WORK ORDER: Locate the line bearing "Our goal is" in the material below, then reproduce it and each following line up to and including the line bearing "The problems we".

EXCERPTED RECORDS:

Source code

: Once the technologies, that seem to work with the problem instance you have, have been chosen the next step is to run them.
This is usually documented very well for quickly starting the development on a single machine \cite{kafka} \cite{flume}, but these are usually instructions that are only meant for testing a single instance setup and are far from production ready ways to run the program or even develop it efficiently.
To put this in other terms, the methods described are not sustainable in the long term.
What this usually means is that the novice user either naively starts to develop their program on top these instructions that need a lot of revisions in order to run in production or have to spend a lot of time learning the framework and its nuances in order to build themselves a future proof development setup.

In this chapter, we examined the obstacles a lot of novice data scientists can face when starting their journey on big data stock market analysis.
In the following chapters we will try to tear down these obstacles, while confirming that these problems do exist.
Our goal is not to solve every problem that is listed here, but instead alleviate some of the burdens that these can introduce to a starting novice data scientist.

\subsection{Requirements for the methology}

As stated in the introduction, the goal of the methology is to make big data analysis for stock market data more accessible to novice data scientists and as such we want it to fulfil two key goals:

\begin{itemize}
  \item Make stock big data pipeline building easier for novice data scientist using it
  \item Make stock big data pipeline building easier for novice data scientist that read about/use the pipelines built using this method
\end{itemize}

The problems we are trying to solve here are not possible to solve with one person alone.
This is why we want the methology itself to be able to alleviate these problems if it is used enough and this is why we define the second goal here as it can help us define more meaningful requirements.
--
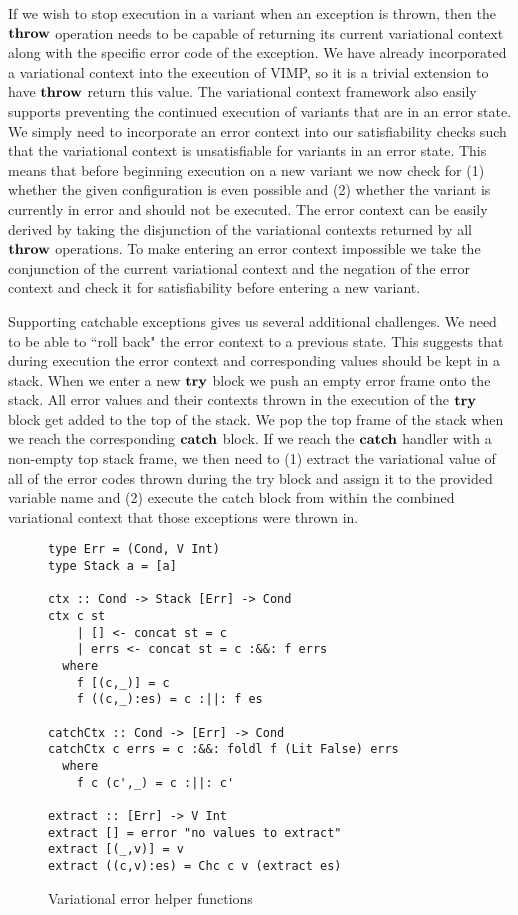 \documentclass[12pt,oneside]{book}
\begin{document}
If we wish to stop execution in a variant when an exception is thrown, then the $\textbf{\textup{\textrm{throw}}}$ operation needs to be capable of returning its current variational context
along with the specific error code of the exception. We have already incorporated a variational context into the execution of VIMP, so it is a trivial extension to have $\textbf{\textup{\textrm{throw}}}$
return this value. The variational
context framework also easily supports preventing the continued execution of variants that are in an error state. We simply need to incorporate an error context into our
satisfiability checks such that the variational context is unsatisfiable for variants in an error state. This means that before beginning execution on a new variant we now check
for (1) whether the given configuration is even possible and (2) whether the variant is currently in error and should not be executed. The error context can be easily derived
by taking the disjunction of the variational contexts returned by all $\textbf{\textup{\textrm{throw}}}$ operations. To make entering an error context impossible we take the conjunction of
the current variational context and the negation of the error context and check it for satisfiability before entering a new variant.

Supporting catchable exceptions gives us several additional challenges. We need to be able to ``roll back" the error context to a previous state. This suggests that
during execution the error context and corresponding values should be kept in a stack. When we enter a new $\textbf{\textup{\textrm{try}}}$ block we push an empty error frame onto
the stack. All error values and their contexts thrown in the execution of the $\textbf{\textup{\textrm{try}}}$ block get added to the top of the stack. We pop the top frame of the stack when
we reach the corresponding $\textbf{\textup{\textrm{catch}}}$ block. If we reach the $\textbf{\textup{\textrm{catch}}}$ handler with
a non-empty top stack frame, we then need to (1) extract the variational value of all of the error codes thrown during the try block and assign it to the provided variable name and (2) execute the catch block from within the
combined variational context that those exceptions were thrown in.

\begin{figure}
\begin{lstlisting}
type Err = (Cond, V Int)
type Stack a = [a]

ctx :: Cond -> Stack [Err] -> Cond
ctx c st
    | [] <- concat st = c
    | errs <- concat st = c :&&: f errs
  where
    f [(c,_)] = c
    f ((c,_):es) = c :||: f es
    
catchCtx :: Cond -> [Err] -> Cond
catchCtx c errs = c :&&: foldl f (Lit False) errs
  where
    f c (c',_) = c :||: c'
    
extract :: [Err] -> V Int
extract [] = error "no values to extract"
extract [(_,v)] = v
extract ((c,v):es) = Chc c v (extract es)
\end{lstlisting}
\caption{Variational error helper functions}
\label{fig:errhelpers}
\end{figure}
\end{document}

ANSWER SPACE:
Our goal is not to solve every problem that is listed here, but instead alleviate some of the burdens that these can introduce to a starting novice data scientist.

\subsection{Requirements for the methology}

As stated in the introduction, the goal of the methology is to make big data analysis for stock market data more accessible to novice data scientists and as such we want it to fulfil two key goals:

\begin{itemize}
  \item Make stock big data pipeline building easier for novice data scientist using it
  \item Make stock big data pipeline building easier for novice data scientist that read about/use the pipelines built using this method
\end{itemize}

The problems we are trying to solve here are not possible to solve with one person alone.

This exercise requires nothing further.